| Data section |
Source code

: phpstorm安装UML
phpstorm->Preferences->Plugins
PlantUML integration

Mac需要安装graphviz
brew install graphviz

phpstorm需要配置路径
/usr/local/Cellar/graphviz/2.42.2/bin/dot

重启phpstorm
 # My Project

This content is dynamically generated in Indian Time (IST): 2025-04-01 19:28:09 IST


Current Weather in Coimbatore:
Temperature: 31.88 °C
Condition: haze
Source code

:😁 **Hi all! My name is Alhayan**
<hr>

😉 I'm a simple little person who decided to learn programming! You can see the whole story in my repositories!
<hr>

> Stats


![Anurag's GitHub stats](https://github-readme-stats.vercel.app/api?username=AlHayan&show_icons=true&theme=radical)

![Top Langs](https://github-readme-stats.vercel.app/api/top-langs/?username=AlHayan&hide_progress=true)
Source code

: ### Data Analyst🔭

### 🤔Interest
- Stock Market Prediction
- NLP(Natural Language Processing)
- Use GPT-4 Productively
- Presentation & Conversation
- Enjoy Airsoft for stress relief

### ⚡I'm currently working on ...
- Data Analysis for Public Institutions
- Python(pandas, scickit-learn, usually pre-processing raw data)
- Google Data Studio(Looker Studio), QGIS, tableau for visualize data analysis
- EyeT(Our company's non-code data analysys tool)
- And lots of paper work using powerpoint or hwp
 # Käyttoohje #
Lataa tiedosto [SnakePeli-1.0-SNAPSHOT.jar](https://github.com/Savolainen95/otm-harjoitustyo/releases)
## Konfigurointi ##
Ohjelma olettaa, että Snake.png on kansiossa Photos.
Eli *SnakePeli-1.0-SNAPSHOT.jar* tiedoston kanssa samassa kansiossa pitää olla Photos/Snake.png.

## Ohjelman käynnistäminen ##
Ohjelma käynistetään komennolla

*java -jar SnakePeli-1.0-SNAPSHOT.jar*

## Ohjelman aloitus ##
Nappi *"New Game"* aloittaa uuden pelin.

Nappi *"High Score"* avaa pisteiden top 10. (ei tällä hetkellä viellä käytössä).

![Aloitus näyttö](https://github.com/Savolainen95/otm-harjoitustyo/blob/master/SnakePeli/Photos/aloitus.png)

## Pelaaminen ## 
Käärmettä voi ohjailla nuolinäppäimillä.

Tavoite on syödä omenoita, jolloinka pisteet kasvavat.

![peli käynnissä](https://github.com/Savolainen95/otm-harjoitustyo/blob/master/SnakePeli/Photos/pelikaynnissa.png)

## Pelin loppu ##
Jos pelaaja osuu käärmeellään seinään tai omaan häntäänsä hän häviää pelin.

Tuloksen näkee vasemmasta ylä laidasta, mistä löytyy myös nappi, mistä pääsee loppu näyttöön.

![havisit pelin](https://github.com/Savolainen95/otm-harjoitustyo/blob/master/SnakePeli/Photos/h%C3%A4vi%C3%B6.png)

| Assignment |
Find how many lines in the entries above have the string "learn" and report only that number.

| Task solution |
2